━━━━━ Supplied material

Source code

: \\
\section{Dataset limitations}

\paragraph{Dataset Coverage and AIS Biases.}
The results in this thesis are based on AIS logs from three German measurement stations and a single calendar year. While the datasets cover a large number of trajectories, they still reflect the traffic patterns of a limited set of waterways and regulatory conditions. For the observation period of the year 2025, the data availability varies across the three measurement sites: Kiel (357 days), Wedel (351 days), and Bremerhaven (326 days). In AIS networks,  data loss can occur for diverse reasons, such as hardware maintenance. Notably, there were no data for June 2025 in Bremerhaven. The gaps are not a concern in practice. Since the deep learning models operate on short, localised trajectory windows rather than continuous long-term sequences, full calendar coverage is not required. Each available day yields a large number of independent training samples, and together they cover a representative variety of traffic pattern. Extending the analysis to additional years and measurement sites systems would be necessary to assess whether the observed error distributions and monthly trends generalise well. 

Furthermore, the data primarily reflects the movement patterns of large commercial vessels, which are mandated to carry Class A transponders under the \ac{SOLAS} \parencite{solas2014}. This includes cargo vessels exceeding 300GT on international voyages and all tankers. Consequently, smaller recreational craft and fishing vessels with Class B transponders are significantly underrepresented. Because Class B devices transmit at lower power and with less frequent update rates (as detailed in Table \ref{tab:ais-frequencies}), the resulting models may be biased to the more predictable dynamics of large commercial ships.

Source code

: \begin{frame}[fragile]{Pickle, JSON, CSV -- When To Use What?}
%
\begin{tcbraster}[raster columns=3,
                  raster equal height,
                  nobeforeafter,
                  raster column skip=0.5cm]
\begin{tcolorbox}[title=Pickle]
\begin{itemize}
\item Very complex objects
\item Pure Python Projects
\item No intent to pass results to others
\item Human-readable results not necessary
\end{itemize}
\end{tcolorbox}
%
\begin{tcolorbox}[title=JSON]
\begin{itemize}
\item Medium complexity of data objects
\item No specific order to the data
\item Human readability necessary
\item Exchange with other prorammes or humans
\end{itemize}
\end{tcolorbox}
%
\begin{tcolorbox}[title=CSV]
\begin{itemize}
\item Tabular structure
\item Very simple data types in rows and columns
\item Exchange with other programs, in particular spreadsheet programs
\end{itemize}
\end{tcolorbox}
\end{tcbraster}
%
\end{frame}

━━━━━━━━━━
━━━━━ Supplied material

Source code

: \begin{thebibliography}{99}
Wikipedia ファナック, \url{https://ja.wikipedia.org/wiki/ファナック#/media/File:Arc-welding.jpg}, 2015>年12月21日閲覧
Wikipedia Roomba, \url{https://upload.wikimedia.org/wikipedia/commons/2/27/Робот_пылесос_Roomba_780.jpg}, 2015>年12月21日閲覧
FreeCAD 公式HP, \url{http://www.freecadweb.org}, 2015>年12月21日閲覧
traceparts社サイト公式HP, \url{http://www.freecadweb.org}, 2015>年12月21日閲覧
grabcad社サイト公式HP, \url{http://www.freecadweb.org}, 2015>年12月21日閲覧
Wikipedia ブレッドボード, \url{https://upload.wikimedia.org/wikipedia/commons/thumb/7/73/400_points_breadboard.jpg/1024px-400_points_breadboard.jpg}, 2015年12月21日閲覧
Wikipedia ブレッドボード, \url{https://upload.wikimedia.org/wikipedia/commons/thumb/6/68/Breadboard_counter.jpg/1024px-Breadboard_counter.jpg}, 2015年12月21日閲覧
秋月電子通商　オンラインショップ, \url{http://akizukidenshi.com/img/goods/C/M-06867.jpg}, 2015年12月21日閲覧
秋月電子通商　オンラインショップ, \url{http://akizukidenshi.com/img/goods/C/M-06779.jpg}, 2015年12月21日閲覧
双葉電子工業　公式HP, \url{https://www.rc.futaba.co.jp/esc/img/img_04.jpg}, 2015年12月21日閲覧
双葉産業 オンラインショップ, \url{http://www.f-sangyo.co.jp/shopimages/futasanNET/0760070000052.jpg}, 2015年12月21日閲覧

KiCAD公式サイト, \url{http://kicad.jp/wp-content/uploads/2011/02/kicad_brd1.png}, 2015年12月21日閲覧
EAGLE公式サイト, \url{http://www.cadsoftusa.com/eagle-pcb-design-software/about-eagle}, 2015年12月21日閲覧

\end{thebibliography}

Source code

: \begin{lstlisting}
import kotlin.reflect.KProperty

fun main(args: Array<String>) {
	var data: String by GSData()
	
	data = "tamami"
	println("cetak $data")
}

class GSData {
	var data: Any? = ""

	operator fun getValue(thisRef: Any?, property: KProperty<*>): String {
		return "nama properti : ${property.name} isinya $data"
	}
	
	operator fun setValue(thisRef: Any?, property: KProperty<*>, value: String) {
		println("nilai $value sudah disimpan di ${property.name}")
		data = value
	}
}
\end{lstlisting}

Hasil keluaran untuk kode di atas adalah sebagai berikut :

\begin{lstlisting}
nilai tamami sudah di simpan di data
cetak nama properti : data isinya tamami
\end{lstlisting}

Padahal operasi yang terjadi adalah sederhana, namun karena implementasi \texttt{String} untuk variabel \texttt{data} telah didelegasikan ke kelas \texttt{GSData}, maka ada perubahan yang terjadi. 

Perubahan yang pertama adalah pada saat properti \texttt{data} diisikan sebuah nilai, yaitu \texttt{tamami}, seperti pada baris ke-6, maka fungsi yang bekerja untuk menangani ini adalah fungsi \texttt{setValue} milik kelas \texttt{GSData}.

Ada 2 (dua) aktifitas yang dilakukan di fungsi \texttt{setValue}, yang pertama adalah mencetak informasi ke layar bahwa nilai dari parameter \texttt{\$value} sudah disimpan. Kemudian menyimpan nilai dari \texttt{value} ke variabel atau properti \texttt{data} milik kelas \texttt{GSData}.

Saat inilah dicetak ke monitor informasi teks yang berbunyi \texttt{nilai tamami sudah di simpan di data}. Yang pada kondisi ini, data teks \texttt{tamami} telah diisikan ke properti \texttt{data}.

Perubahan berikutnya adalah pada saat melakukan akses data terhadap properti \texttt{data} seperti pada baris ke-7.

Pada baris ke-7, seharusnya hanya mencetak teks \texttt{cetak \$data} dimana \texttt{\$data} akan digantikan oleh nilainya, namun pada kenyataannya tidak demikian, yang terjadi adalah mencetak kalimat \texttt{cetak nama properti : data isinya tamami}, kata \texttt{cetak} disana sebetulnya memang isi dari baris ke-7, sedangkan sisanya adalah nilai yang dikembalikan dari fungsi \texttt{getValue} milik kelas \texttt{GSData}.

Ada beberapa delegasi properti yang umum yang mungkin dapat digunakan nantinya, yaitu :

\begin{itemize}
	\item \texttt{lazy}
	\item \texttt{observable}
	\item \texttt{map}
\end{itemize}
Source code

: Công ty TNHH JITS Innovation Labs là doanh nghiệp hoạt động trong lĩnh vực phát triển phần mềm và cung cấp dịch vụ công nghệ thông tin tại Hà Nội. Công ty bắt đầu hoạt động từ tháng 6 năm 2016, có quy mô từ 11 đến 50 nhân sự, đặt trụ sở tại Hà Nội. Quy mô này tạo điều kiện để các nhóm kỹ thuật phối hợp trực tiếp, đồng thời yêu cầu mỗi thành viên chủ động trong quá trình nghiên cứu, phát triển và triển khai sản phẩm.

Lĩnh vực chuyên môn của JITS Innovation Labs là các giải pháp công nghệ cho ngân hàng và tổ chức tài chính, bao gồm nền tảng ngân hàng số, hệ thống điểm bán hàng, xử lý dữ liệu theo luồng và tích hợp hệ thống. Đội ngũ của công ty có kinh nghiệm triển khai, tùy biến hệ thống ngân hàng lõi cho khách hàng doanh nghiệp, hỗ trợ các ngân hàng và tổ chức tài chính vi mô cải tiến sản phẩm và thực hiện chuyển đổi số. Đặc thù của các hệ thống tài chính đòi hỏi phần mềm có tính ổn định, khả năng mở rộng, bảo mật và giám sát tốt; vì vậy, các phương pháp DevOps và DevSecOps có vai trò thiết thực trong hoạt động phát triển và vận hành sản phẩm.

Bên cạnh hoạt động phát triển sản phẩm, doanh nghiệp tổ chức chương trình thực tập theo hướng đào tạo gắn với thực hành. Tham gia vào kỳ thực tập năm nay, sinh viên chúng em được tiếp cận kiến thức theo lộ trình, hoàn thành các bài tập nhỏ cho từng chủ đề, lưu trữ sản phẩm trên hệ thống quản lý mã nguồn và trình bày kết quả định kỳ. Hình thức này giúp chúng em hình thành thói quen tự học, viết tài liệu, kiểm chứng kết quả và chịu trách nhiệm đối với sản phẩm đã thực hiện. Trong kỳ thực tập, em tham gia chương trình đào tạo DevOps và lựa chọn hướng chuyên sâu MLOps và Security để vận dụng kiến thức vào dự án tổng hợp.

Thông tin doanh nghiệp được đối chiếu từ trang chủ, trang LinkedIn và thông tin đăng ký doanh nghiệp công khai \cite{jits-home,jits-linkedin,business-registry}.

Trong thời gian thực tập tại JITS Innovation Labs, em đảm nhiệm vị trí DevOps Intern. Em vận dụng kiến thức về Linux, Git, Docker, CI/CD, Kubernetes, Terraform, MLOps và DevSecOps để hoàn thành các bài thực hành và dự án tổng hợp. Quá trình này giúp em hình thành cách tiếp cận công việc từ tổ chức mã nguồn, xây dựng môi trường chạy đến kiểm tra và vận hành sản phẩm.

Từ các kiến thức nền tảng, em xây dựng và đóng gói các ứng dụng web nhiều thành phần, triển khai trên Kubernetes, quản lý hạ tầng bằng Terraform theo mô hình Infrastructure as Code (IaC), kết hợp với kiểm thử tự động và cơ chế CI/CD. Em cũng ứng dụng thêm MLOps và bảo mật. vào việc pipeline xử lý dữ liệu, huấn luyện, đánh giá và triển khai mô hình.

━━━━━━━━━━
━━━━━ Supplied material

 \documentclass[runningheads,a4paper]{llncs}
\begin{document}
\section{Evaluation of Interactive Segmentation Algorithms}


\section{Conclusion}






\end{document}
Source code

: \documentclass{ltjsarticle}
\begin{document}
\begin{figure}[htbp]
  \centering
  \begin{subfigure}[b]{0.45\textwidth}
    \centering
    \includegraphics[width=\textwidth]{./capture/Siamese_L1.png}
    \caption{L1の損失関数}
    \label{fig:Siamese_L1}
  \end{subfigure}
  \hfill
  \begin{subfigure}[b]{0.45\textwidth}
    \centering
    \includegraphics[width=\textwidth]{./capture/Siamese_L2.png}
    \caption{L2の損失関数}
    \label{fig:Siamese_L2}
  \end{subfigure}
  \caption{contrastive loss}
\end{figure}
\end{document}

━━━━━━━━━━

● Task goal
Take every line of the material that contains the word "thebibliography", and copy it.

● Solution to the exercise
: \begin{thebibliography}{99}
\end{thebibliography}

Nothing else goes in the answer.